東日本大震災避難者住環境整備の取り組み
Disaster victim Care Unit (DCU)

1. はじめに

今回の東日本大震災では2000か所を超える避難所で、20万人近くの被災者の方が避難者生活を送られています。
徐々に物資が充足し、ライフラインの一部が回復している地域も増えていますが、いまだ不便な生活を強いられています。
仮設住宅の建設や他地域への移動も始まっていますが、避難者の方全員が落ち着いた生活環境を手に入れるまで現在の避難所での生活が当面の間続くものと思われ、その間の避難所の環境改善に視点を持つ被災者支援が必要と考えました。
そこで体育館やホールなど大きな空間で多人数が過ごしている被災者の方が少しでも落ち着いて過ごせるよう避難所にパネルでブースを作り、傷病者の方が暖かい環境で過ごせるよう、またそれぞれのご家族が多少でも他の方からの視線を遮ることができるよう配慮した避難所の環境改善支援(Disaster victim Care Unit 構想)を行いました。これは、寒い住環境で生じやすい脳卒中の予防、大勢の人が集まる空間を仕切ることでインフルエンザの流行予防に効果があると考え、日本脳神経外科学会として取り組む支援事業にふさわしいものと思われます。
今後被災地の要望に併せて多くの支援ができるよう継続的な支援モデルを構築したいと考えています。

2. 支援モデル

報道などによると、現在の避難所として体育館や大型ホールなど、床面積が大きく、天井が高い建物が多く使われています。このような建物構造は大人数を一時的に収容するのには適していますが、居住空間としては次のような短所も持っています。

1. 空間が大きく暖房効率が低い
2. 床が冷たく、固い
3. プライバシーを確保できない

これらの問題を解決するには、大きなホール、避難所を細かく仕切って、かつ天井を低くする必要があります。
しかしながら、一時的な使用で本来の使用目的と異なること、現在多くの避難者がいらっしゃること、避難者の数が日々代わるといった避難所の現状を踏まえると、避難者の住環境整備には次のような要素が必要であると考えられます。

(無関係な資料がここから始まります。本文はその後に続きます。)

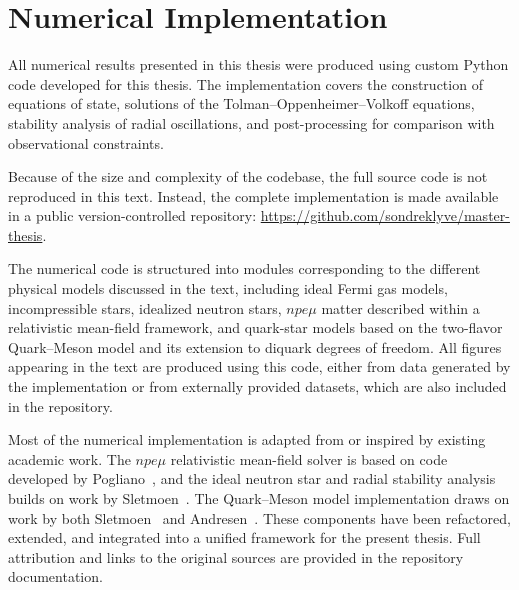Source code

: \chapter{Numerical Implementation}
\label{app:code}

All numerical results presented in this thesis were produced using
custom Python code developed for this thesis.
The implementation covers the construction of equations of state,
solutions of the Tolman--Oppenheimer--Volkoff equations, stability
analysis of radial oscillations, and post-processing for comparison
with observational constraints.

Because of the size and complexity of the codebase, the full source code
is not reproduced in this text. Instead, the complete implementation
is made available in a public version-controlled repository:
\url{https://github.com/sondreklyve/master-thesis}.

The numerical code is structured into modules corresponding to the
different physical models discussed in the text, including ideal
Fermi gas models, incompressible stars, idealized neutron stars,
$npe\mu$ matter described within a relativistic mean-field framework,
and quark-star models based on the two-flavor Quark--Meson model and
its extension to diquark degrees of freedom.
All figures appearing in the text are produced using this code, either
from data generated by the implementation or from externally provided datasets,
which are also included in the repository.

Most of the numerical implementation is adapted from or inspired by existing
academic work. The $npe\mu$ relativistic mean-field
solver is based on code developed by Pogliano~\cite{pogliano2017},
and the ideal neutron star and radial stability analysis builds on work by
Sletmoen~\cite{sletmoen2022}.
The Quark--Meson model implementation draws on work by both
Sletmoen~\cite{sletmoen2022} and Andresen~\cite{andresen2023}.
These components have been refactored,
extended, and integrated into a unified framework for the present
thesis. Full attribution and links to the original sources are
provided in the repository documentation.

1. 避難者がいらっしゃる状態で短時間に設置できること
2. 原状復帰が簡易であること
3. 用途に応じて適切な大きさに空間を仕切れること
4. 余震などに耐えうる構造強度を有すること
5. プライバシーをある程度確保できること
6. 暖房効率が多少なりとも良くなること

以上の要素を満たす環境整備の方策として、学術集会などで使用される機器展示やポスター発表のブースで用いられるパーティションを活用する以下の方法を提案しました。
パーティションの大きさを組み合わせることにより、必要に応じた空間の仕切りが可能となります。高さも調節可能です。パーティション上部を布などで塞ぎ暖房効率を高めることも可能です。寒冷対策としてボードを用いて床を作り、その床下に温風を供給することで簡易式の床暖房が得られます。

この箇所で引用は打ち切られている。